In some embodiments, the update module 5534 is further configured to: encode the standard speech, to obtain a standard speech bit stream; perform speech bit stream prediction on the text sample by using an initial acoustic model, to obtain a target speech bit stream; update a model parameter of the initial acoustic model based on a difference between the standard speech bit stream and the target speech bit stream, to train the initial acoustic model; and determine a trained initial acoustic model as the acoustic model.
In some embodiments, the update module 5534 is further configured to: encode the standard speech, to obtain a standard speech bit stream; decode the standard speech bit stream by using an initial speech decoding model, to obtain a decoded speech; update a model parameter of the initial speech decoding model based on a difference between the standard speech and the decoded speech, to train the initial speech decoding model; and determine a trained initial speech decoding model as the speech decoding model.
In some embodiments, the update module 5534 is further configured to determine the decoded speech by using a first speech determining model, to obtain a first determining result, the first determining result being configured for indicating a degree of possibility that the decoded speech is obtained through decoding by using the initial speech decoding model; and the update module 5534 is further configured to: determine a value of a first loss function of the initial speech decoding model based on the difference between the standard speech and the decoded speech, and determine a value of a second loss function of the initial speech decoding model based on the first determining result; and update the model parameter of the initial speech decoding model based on the value of the first loss function and the value of the second loss function.
In some embodiments, the update module 5534 is further configured to encode the standard speech by using a speech encoding model, to obtain the standard speech bit stream; and the update module 5534 is further configured to update a model parameter of the speech encoding model based on the difference between the standard speech and the decoded speech, to train the speech encoding model.
In some embodiments, the standard speech includes a plurality of sampling points, and the update module 5534 is further configured to: perform downsampling on each sampling point by using a plurality of cascaded downsampling layers, to obtain a standard speech variable of each sampling point; and quantize the standard speech variable of each sampling point, to obtain the standard speech bit stream.
In some embodiments, the update module 5534 is further configured to determine the synthesized speech by using a second speech determining model, to obtain a second determining result, the second determining result being configured for indicating a degree of possibility that the synthesized speech is obtained through prediction by using the speech synthesis model; and the update module 5534 is further configured to: determine a value of a third loss function of the speech synthesis model based on the difference between the synthesized speech and the standard speech; determine a value of a fourth loss function of the speech synthesis model based on the second determining result; and update the model parameter of the speech synthesis model based on the value of the third loss function and the value of the fourth loss function.
In some embodiments, a plurality of second speech determining models exist, each second speech determining model has a corresponding scale, and the scale is a scale of a speech bit stream determinable by the second speech determining model; and the update module 5534 is further configured to: perform pooling on the speech bit stream at each scale, to obtain an intermediate speech bit stream at each scale; and determine, for each second speech determining model, an intermediate speech bit stream at a scale of the second speech determining model by using the second speech determining model, to obtain the second determining result.
The foregoing embodiment of this application is applied.
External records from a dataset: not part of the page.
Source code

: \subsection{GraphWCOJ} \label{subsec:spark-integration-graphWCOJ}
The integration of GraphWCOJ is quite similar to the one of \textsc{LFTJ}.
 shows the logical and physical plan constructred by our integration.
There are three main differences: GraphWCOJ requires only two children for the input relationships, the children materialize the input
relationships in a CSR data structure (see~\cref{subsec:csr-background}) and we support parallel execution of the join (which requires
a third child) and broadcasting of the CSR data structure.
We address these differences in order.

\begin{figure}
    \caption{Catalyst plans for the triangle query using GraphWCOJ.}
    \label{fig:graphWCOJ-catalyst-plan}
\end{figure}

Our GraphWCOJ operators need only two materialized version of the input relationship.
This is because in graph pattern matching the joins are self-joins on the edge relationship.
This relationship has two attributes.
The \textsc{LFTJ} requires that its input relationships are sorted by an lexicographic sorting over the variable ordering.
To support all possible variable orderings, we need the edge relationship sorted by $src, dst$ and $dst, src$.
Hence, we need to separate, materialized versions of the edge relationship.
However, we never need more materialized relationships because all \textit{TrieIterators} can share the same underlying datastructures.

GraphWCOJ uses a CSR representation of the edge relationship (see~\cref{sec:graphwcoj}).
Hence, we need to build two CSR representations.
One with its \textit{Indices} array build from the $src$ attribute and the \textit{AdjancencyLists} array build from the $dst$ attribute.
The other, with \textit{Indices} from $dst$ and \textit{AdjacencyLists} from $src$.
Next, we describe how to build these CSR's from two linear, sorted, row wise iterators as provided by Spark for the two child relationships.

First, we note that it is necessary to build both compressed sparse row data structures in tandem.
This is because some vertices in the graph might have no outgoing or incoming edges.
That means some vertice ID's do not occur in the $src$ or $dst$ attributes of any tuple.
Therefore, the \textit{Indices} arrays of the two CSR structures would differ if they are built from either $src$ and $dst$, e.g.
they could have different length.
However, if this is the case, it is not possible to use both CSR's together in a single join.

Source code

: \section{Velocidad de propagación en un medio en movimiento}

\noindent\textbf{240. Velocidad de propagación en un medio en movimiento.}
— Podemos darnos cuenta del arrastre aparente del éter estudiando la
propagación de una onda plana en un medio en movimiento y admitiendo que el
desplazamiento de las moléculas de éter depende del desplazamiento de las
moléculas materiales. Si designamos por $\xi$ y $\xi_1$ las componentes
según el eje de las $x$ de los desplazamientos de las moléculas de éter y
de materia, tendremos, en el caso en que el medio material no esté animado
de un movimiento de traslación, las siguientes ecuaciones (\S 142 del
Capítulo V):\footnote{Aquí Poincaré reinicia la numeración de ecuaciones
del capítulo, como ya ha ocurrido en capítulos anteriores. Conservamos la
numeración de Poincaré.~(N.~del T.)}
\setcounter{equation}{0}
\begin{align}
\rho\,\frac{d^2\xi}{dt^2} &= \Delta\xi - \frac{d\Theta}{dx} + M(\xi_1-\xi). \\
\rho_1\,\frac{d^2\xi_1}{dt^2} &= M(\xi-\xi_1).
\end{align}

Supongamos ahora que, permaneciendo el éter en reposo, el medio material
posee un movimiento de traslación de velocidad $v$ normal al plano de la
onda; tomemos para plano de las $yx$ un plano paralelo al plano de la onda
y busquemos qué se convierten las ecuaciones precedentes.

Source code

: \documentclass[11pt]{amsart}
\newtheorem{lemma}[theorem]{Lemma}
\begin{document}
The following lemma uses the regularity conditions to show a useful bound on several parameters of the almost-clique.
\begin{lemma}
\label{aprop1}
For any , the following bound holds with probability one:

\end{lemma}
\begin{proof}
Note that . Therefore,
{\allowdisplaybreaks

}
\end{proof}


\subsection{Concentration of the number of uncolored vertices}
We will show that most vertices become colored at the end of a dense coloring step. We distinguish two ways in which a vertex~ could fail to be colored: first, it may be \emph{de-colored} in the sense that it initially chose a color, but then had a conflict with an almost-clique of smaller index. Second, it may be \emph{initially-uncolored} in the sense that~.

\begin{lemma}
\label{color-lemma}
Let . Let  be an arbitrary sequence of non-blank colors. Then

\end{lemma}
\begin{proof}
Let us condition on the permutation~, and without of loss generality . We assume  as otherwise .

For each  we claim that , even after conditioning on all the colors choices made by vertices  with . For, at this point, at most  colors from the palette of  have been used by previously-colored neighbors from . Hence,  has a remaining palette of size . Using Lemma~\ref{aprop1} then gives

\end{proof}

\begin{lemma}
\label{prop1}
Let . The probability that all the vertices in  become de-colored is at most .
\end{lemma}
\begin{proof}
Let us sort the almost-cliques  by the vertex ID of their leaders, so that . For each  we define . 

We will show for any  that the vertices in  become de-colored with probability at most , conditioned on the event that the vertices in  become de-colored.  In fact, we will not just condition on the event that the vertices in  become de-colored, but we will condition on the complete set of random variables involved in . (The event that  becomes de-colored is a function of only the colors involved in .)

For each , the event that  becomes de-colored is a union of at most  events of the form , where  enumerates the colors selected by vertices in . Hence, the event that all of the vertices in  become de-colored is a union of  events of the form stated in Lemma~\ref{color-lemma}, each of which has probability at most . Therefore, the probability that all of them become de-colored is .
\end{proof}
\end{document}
The speech synthesis model provided in this embodiment of this application includes the acoustic model and the speech decoding model. During training of the speech synthesis model, speech bit stream prediction is performed on the text sample by using the acoustic model, to be specific, the speech bit stream of the text is modeled by using the acoustic model to obtain the speech bit stream, and then the speech bit stream is decoded by using the speech decoding model to obtain the synthesized speech of the text sample, so that the model parameter of the speech synthesis model is updated based on the difference between the synthesized speech and the standard speech of the text sample, to train the speech synthesis model. In this way, compared with a vocoder in the related art, model complexity of the speech decoding model is low, and calculation complexity of a bit stream decoding process is low, thereby reducing overall complexity of the speech synthesis model, reducing duration for training the speech synthesis model, and improving efficiency of training the speech synthesis model.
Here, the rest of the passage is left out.